Graham wasn’t born into a perfect world. His mother screamed in agony for 16 hours trying to help him into the light, and it seemed somehow that agony trailed him, just as inescapable as his shadow in the daylight.

He wasn’t breathing when he emerged, already coated in the blood and mess that once cleaned, would quickly begin to accumulate again as the travelled through life. A few quick slaps from the doctor, and Graham burst into life in a fit of crying. Had he realized then that each breath was like a second hand ticking away the moments of his life, he may have taken the time to breathe more softly.

He grew, and his life was fairly happy for the first few years, gliding through a barely differentiated haze. Still, each breath degraded him a little more, inching him closer to death.

At age five, he began school. On the first day, he began by making friends, and although he was in a foreign country, speaking another language, they got along well. At break, he was chasing a friend in a game of tag and another boy, one of the bigger, stronger ones, stuck his arm out and caught him in the face. He fell to the floor, dazed. By the time he got back to his feet, he felt wetness dripping down his upper lip, bringing a metallic tang as it entered his mouth. He made his way inside, holding back tears.

His teacher saw him, and packed him off to the bathroom to have his nose stuffed with cotton wool. The image of himself in the mirror made him cringe, and he made to pull out the cotton wool, but the teacher slapped his hands away.

“It’s for your own good,” she said. Although it went a little more like "Non, c'est bon."

He was taken back through to the classroom, and the teacher brought his assailant through. After a few moments screaming and yelling, the child was slapped on the behind with such force that he stumbled across the room. The boy began to cry, and for a moment Graham felt a sense of satisfaction. That quickly waned, replaced by pity for the the bully, and a sense of humiliation as he sat in class the rest of the day, the cotton wool nosebuds a glaring beacon of weakness to his classmates.

From that point on, Graham always aimed to stay under the radar as much as possible, never making friends and only playing when really necessary, just to avoid scrutiny.
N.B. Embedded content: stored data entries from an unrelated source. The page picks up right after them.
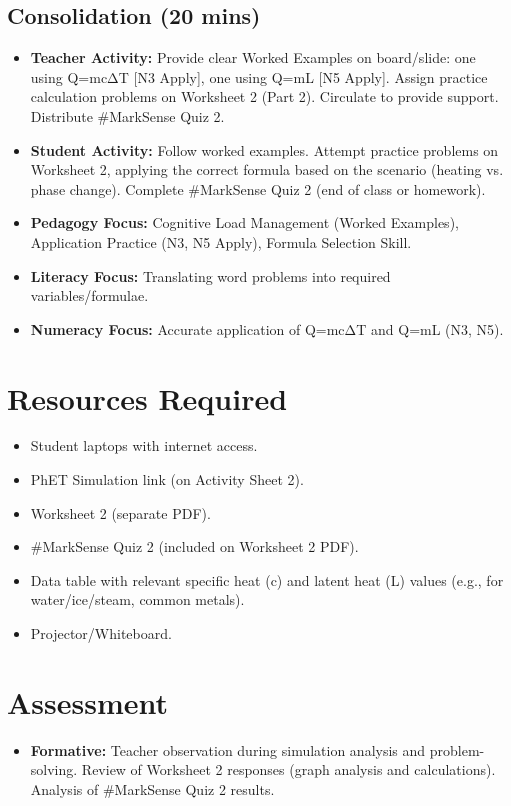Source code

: \documentclass[11pt, a4paper]{article}
\begin{document}
\subsection*{Consolidation (20 mins)}
\begin{itemize}
    \item \textbf{Teacher Activity:} Provide clear Worked Examples on board/slide: one using Q=mcΔT [N3 Apply], one using Q=mL [N5 Apply]. Assign practice calculation problems on Worksheet 2 (Part 2). Circulate to provide support. Distribute \#MarkSense Quiz 2.
    \item \textbf{Student Activity:} Follow worked examples. Attempt practice problems on Worksheet 2, applying the correct formula based on the scenario (heating vs. phase change). Complete \#MarkSense Quiz 2 (end of class or homework).
    \item \textbf{Pedagogy Focus:} Cognitive Load Management (Worked Examples), Application Practice (N3, N5 Apply), Formula Selection Skill.
    \item \textbf{Literacy Focus:} Translating word problems into required variables/formulae.
    \item \textbf{Numeracy Focus:} Accurate application of Q=mcΔT and Q=mL (N3, N5).
\end{itemize}

\section*{Resources Required}
\begin{itemize}
    \item Student laptops with internet access.
    \item PhET Simulation link (on Activity Sheet 2).
    \item Worksheet 2 (separate PDF).
    \item \#MarkSense Quiz 2 (included on Worksheet 2 PDF).
    \item Data table with relevant specific heat (c) and latent heat (L) values (e.g., for water/ice/steam, common metals).
    \item Projector/Whiteboard.
\end{itemize}

\section*{Assessment}
\begin{itemize}
    \item \textbf{Formative:} Teacher observation during simulation analysis and problem-solving. Review of Worksheet 2 responses (graph analysis and calculations). Analysis of \#MarkSense Quiz 2 results.
\end{itemize}
\end{document}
As the years dragged on, he moved schools, back to his home country. As time passed, he came to a stage where the class work became too easy, he simply sailed through it without even thinking. His teacher became bored of Graham constantly asking for more work, and requested his parents to attend the school for a meeting.

That evening, Graham’s parent’s sat him down.

“Graham, your teacher thinks you should be moved up a class.”

Graham just stared blankly, not too sure why this was happening.

“It’s a big opportunity, but you don’t have to take it if you don’t want to.”

Graham wasn’t terribly interested either way, but he chose to say “yes” since that seemed better than staying where he was.

The big day came, and after the holidays graham moved into the upper class. No one had been informed of the move, and his appearance generated a certain level of buzz.

He had to wait for the class to catch up to the level he was at on the workbooks, and during that time he settled into a new way of life, people were interested in him and schoolwork took a back seat. Somehow, it didn’t seem quite so important to devote all his time to it now he had friends.

He grew older, and girls became more interesting. Being young, he skipped from one to the next, losing interest quickly as new temptations appeared. Somehow, the grass always seemed to be greener on the other side of the fence.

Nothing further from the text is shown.